_Provided data_
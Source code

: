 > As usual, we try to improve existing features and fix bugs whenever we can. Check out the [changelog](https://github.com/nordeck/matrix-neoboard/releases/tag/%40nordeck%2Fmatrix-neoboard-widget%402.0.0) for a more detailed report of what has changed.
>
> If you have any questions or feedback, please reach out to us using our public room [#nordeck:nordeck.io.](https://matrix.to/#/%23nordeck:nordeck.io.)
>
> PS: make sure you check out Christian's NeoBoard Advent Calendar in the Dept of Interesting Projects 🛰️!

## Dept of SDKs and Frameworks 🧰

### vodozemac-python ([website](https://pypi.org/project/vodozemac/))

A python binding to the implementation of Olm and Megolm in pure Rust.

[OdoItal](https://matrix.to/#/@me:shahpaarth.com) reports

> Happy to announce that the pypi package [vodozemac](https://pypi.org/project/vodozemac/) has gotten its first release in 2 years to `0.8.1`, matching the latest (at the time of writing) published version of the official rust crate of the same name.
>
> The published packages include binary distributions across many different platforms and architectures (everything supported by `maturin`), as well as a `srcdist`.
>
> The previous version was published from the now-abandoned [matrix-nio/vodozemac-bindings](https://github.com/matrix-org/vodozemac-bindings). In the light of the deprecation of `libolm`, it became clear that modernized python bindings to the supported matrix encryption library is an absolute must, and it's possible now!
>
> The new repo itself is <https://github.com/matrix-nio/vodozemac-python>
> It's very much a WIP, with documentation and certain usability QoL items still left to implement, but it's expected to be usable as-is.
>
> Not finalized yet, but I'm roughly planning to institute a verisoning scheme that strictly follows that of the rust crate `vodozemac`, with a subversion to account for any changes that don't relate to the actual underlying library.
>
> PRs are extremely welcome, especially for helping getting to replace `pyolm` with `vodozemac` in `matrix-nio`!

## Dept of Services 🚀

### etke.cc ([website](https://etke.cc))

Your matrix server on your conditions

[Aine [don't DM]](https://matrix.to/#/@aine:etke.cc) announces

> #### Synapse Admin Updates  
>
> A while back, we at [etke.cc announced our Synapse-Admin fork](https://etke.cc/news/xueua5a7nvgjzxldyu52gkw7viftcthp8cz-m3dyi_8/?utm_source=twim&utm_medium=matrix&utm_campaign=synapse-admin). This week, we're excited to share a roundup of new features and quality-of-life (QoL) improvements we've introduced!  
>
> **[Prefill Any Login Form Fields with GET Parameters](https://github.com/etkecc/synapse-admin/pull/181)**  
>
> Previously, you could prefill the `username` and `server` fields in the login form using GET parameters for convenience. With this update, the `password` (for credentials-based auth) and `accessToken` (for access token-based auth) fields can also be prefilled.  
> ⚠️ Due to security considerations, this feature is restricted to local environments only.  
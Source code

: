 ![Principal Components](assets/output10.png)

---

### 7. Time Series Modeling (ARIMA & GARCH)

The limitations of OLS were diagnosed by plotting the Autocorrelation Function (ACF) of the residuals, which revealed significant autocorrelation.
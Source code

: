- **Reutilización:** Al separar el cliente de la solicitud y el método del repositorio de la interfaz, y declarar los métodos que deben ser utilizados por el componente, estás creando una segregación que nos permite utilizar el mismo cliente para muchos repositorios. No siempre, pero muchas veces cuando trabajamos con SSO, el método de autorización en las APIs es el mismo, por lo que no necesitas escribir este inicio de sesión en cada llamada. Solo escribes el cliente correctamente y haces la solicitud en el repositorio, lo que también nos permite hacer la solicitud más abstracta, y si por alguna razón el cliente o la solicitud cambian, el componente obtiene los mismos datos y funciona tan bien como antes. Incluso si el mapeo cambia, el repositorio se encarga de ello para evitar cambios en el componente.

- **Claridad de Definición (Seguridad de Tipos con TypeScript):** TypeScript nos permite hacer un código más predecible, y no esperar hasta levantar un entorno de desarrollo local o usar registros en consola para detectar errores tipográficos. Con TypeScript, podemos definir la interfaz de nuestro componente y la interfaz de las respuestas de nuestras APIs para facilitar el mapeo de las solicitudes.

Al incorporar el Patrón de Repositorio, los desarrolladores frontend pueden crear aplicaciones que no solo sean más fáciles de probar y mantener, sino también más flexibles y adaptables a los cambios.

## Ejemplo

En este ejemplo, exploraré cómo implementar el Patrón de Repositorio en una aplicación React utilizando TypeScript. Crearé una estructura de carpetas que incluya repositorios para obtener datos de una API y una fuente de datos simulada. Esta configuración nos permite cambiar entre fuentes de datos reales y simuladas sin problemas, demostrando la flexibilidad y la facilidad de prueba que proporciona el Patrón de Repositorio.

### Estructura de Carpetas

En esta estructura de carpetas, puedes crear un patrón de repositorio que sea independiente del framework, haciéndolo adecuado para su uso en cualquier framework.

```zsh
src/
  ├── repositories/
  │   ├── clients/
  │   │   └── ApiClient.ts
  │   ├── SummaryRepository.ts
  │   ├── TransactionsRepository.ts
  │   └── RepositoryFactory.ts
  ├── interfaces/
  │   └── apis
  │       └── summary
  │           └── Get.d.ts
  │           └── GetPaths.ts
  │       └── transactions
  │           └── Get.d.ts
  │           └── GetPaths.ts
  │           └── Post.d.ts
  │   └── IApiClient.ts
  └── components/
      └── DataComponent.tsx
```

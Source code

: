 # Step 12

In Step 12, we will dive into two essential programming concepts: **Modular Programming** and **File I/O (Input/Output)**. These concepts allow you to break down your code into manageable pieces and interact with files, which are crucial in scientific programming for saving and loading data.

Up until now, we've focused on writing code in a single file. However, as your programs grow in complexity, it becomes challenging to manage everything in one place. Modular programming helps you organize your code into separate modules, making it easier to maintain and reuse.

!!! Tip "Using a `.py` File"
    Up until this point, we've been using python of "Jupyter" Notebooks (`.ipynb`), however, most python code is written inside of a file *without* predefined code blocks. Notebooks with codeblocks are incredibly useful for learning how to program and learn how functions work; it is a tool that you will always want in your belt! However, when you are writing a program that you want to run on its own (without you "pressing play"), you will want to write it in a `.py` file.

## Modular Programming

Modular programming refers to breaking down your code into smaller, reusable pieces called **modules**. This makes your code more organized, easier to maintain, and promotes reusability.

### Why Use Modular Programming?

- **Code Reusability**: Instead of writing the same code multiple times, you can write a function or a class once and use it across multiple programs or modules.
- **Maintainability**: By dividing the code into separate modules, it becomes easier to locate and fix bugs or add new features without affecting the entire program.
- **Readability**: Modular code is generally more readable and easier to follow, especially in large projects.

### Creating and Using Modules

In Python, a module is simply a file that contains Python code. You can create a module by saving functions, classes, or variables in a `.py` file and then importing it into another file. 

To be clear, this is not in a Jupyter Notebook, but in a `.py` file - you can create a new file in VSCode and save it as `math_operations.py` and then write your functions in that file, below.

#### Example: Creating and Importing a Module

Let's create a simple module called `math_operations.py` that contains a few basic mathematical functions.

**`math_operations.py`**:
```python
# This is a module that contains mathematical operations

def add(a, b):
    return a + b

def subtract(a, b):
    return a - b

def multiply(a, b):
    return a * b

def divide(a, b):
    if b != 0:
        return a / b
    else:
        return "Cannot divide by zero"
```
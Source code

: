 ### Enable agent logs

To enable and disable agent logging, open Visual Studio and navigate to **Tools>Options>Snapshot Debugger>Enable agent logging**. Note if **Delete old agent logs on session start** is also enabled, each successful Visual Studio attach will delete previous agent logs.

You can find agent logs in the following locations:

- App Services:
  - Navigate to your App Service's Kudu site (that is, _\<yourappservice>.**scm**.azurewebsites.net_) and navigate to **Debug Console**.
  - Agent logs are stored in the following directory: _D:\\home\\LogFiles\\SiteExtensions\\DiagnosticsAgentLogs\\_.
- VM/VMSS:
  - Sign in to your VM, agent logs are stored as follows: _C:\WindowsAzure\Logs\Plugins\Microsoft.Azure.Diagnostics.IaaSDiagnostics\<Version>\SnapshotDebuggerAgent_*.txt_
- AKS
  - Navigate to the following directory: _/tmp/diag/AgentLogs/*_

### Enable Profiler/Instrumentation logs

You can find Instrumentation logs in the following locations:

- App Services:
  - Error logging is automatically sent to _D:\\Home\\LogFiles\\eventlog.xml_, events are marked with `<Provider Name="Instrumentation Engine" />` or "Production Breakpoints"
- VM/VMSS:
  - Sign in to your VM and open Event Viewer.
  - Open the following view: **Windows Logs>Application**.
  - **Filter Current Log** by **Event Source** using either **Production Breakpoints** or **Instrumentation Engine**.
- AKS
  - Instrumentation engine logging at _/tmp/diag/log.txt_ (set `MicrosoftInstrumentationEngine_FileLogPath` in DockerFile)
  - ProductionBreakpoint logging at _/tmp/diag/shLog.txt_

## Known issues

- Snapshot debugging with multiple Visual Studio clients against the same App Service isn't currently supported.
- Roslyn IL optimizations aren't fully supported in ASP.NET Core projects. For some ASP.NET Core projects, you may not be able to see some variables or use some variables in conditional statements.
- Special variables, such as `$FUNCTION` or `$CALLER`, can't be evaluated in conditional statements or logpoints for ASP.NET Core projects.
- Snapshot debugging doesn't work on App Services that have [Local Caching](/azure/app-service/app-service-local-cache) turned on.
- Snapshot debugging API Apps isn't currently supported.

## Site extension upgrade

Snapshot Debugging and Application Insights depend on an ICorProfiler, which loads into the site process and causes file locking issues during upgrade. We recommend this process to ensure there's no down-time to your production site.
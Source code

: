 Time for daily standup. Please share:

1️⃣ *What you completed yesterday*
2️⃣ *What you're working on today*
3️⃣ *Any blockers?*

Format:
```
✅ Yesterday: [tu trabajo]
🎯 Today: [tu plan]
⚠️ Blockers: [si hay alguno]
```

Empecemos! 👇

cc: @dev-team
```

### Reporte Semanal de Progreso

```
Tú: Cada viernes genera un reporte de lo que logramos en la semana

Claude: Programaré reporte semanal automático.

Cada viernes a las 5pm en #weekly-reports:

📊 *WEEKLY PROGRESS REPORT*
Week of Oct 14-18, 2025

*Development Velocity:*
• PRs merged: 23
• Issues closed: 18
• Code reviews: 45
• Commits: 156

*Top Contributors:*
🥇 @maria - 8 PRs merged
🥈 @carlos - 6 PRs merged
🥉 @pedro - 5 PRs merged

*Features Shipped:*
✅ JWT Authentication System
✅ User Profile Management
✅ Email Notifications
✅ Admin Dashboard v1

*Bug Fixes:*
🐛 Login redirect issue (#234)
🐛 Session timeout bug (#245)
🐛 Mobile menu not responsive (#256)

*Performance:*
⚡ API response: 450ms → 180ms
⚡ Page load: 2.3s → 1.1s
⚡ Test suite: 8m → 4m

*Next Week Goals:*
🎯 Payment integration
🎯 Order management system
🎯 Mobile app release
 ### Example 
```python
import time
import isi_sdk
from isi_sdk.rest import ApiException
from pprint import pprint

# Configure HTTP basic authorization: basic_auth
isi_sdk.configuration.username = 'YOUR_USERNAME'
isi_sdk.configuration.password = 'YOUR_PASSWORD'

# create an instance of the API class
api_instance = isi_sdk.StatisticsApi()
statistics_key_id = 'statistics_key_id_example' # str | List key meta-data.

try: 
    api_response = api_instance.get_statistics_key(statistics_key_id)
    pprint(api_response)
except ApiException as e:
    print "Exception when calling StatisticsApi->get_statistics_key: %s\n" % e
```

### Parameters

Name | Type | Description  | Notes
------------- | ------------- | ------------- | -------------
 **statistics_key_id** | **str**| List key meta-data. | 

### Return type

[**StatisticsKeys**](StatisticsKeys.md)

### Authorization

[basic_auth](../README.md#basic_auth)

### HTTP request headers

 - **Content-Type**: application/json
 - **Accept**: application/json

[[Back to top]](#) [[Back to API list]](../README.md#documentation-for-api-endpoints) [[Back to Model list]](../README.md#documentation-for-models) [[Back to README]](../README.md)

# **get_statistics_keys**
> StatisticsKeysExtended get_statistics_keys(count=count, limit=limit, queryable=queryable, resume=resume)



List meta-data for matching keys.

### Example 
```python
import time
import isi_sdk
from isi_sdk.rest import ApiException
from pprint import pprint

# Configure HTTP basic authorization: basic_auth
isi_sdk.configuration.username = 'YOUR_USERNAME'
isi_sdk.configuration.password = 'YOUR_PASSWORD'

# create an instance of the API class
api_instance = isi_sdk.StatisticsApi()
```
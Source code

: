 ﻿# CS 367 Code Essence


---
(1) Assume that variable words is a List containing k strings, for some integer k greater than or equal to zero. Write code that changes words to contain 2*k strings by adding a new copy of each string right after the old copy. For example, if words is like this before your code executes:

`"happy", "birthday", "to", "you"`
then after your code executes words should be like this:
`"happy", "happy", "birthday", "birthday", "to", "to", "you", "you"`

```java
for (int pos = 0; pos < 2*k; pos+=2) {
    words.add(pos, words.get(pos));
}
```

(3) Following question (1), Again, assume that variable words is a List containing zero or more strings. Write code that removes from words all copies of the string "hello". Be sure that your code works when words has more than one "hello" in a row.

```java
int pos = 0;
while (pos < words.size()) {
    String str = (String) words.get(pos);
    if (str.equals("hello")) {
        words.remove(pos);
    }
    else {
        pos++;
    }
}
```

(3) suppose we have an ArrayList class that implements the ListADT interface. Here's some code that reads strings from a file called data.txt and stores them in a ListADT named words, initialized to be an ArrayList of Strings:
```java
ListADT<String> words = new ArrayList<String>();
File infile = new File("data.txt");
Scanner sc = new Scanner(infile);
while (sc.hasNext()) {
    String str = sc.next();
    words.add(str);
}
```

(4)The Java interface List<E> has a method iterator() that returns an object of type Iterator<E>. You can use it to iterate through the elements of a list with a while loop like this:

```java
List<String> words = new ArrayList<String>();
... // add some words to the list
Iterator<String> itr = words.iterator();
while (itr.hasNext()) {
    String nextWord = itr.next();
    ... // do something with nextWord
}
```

_The problem_
Every line in the data that holds "called" should be copied out.

_Reply to the task_
Modular programming refers to breaking down your code into smaller, reusable pieces called **modules**. This makes your code more organized, easier to maintain, and promotes reusability.
Let's create a simple module called `math_operations.py` that contains a few basic mathematical functions.
(3) suppose we have an ArrayList class that implements the ListADT interface. Here's some code that reads strings from a file called data.txt and stores them in a ListADT named words, initialized to be an ArrayList of Strings:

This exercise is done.